Order, Supreme Court, New York County (Suzanne J. Adams, J.), entered on or about March 28, 2024, which, to the extent appealed from as limited by the briefs, granted plaintiff's motion for a preliminary injunction enjoining defendants from dissipating, paying, or transferring any monies in their possession or that may come into their possession in connection with the sale of condominiums at the property located at 75–77 Clarkson Avenue in Brooklyn; from releasing any monies, funds, loan repayments, or disbursements to any defendant or anyone else on defendants’ behalf; and from using any monies or funds of defendant Clarkson BU LLC or monies attributable to the property for any purpose other than for management and expenses of the properties, and for an order of attachment, unanimously reversed, on the law, without costs, the motion denied, and the injunction and attachment order vacated.
Plaintiff failed to demonstrate a likelihood of success on the merits, irreparable harm, and a balance of equities in its favor (see Nobu Next Door, LLC v. Fine Arts Hous., Inc., 4 N.Y.3d 839, 840, 800 N.Y.S.2d 48, 833 N.E.2d 191 [2005]; McBride v. KPMG Intl., 135 A.D.3d 576, 580, 24 N.Y.S.3d 257 [1st Dept. 2016]).
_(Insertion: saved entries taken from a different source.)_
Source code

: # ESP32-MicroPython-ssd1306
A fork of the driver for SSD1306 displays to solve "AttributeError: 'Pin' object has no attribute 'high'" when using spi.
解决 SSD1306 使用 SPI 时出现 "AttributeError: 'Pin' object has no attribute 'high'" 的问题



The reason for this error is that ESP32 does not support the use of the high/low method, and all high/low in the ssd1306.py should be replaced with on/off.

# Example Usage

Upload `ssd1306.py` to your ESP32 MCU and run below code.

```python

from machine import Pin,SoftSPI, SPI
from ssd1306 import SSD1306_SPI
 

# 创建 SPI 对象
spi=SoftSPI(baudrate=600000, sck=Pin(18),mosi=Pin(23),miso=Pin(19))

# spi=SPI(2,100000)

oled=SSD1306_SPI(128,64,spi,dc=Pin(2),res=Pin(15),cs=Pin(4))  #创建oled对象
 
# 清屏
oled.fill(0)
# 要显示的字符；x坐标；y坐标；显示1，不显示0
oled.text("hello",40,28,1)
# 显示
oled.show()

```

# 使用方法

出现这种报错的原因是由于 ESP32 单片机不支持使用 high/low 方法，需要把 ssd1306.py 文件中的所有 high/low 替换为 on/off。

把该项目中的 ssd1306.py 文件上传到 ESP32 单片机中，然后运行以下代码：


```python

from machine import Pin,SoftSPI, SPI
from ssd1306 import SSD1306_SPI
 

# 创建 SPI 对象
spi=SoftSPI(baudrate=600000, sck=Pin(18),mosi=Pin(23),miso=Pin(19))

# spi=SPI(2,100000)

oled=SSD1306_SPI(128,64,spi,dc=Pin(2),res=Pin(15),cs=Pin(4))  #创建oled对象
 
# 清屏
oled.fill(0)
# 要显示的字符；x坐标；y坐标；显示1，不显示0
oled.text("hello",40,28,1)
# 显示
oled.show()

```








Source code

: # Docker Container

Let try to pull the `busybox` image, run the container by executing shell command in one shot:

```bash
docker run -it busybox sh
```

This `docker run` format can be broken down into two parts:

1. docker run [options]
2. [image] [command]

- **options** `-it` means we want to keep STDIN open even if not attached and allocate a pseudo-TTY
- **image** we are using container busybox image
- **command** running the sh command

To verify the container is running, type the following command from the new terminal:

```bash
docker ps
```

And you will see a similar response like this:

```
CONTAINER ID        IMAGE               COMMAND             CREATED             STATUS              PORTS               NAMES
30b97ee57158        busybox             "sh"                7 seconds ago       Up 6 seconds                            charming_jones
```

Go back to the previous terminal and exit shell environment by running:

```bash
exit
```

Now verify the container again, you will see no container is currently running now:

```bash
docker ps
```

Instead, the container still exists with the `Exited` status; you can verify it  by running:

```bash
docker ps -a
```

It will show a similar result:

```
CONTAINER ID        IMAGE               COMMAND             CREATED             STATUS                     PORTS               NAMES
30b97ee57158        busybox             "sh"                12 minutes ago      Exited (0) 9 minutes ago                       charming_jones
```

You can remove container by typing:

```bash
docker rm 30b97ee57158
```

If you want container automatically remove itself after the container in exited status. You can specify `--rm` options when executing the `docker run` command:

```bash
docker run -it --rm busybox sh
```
Although plaintiff raised some questions about entries in Clarkson BU's financial records and tax returns, Clarkson BU presented significant evidence that the loans were legitimate.
Plaintiff seeks as damages the amount of its investment and any profit on that investment. The availability of quantifiable money damages precludes a finding of irreparable harm (see Kingsbridge 2005, LLC v. Wells Fargo Bank, 226 A.D.3d 620, 621, 209 N.Y.S.3d 390 [1st Dept. 2024]; J.S.I.K. Intl. LLC v. Schuster, 225 A.D.3d 472, 473–474, 207 N.Y.S.3d 64 [1st Dept. 2024]). Moreover, Supreme Court based its finding of irreparable harm on a potential foreclosure on the property by a mortgagor; however, the Clarkson BU defendants state that there is no mortgage on the property or risk of foreclosure and plaintiff did not dispute that there was no remaining mortgage on the property.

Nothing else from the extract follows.